December 27th, 2017   •   Comments Off on Estate Planning Newsletter – November 2017   



With the Tennessee Inheritance Tax repealed, and the Federal Estate Tax having an exemption of approximately $5,500,000.00 and allowing a husband and wife to add their exemptions together, the use of trusts in estate planning (that were so prevalent a decade ago for tax planning) are no longer necessary in nearly as many situations.  The question then becomes in a non tax planning context whether it would be prudent for parents to leave assets in trust for adult children.  There is no hard and fast answer.  However, this letter will point out some of the advantages and disadvantages of doing a trust for adult children.




  1. Control of Assets. Sometimes testators want to retain control of assets in a trust.  An example I have run into frequently is a farmer who wants a “family farm” that has been in the family for generations to stay in the family.


  1. Protection From Creditors’ Claims. Most trusts are drafted with spendthrift provisions which would protect the beneficiaries of the trust from creditors’ claims attempting to reach the assets in the trust.


  1. Protection From Claims of Spouses and Ex-Spouses. The most common question I have in this regard is if assets are left outright to a child, and the child gets divorced, are the assets at risk in a divorce.  The answer to that question is that it depends on the facts and circumstances in the divorcing situation.  However, for assets held in a trust that are not owned by the child, those assets would not be marital property and not subject to division in a divorce.


  1. Nest Egg for the Beneficiary.

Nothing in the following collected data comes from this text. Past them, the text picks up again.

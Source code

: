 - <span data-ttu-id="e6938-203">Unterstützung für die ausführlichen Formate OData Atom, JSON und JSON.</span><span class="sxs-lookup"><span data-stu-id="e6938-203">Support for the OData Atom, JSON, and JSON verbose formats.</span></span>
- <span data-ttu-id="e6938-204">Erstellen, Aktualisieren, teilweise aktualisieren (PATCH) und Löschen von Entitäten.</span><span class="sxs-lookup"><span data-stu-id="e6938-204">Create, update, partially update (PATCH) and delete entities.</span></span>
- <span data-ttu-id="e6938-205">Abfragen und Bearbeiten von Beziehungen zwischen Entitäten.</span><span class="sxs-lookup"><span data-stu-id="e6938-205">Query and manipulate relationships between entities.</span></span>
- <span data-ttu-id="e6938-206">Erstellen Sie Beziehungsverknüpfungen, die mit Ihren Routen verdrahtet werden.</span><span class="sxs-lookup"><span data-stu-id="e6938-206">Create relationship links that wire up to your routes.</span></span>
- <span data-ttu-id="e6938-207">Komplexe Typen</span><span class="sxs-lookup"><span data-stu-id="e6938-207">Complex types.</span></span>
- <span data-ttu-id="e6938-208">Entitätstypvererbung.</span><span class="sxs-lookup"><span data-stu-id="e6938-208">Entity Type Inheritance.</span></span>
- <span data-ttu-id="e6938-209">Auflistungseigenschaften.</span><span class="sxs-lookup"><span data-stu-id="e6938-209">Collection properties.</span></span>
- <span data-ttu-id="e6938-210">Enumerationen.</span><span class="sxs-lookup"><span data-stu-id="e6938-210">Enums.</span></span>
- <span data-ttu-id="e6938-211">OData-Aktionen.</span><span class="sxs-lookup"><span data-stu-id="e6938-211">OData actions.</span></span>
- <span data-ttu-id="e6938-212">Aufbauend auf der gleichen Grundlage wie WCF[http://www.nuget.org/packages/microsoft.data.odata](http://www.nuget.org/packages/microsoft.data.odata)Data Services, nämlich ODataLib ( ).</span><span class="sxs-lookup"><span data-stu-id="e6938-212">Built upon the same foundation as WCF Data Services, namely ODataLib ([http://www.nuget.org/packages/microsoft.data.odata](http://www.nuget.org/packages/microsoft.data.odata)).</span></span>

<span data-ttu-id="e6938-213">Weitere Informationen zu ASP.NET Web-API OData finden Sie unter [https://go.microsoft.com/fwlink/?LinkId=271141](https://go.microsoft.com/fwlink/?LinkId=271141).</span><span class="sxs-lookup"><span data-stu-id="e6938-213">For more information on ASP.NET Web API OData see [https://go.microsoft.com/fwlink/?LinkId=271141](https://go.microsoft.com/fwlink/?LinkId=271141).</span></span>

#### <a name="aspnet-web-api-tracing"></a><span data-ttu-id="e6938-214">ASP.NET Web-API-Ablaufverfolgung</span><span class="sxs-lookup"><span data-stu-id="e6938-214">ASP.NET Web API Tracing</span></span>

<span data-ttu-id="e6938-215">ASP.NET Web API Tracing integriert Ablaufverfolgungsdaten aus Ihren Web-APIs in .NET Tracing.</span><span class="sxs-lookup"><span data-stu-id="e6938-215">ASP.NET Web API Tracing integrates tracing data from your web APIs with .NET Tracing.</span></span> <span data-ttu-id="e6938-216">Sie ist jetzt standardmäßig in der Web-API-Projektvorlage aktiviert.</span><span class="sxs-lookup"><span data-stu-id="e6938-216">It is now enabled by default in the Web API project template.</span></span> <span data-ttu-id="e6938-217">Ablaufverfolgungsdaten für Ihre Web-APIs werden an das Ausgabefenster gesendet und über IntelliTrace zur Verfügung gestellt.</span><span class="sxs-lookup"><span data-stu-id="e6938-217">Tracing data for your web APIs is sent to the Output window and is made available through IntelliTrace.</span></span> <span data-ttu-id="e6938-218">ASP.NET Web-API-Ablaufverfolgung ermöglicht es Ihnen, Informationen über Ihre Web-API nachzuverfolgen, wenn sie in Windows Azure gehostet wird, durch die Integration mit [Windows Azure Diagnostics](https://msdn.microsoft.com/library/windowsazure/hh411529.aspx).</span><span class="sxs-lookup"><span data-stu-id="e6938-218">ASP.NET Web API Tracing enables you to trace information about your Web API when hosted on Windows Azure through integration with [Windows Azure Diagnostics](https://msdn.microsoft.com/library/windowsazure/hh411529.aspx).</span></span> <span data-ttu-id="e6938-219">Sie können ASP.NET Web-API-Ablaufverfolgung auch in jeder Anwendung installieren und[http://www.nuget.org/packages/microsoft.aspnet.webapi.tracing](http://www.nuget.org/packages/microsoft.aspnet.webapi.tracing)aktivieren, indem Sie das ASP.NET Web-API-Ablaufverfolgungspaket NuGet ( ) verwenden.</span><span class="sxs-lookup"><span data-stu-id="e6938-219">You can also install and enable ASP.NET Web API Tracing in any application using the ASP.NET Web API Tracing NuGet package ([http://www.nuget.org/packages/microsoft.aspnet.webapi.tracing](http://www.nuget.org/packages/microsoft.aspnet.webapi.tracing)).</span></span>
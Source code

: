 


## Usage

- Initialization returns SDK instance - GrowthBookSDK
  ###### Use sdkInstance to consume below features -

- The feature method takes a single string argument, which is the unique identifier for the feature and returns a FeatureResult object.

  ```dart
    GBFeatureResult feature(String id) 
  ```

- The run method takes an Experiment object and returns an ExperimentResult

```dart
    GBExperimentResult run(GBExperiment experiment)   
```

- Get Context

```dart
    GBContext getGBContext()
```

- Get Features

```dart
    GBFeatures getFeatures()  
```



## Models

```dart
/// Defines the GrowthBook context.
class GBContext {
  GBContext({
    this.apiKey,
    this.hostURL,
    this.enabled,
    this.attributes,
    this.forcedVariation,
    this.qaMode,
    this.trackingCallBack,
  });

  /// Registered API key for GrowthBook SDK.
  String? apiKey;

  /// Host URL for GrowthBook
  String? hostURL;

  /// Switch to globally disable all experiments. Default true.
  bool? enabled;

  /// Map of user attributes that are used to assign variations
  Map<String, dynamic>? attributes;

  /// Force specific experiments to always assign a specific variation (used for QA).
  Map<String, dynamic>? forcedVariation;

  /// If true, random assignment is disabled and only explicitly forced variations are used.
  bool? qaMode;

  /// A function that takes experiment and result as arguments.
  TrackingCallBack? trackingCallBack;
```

Property held in trust might be considered as a “nest egg” or a retirement plan for beneficiaries that provides a financial safety net regardless of negative developments affecting the beneficiary.




  1. Costs. Creating and maintaining a trust increases costs for legal fees, accounting fees, and trustee fees.


  1. Income Taxes. Unless the income is distributed out of the trust to beneficiaries, trust income might be subject to increased income taxes.  The tax rates for trusts are very compressed compared to those for individuals.


  1. Fiduciary Decisions. The beneficiaries might have disagreements with the trustees about how the trust is invested, managed, administered, and distributions are being made.


  1. Less Flexibility. A trust that lasts a long period of time may have provisions drafted when the trustor had different anticipated results.  As a result, circumstances may evolve after the trustor’s death.  Although there are ways under the Uniform Trust Code to modify a trust, these processes involve complications and expenses.


MY RECOMMENDATION:   Parents should consider the factors in this letter to determine whether trusts would be appropriate for adult children or whether an outright distribution to adult children is a better estate planning approach.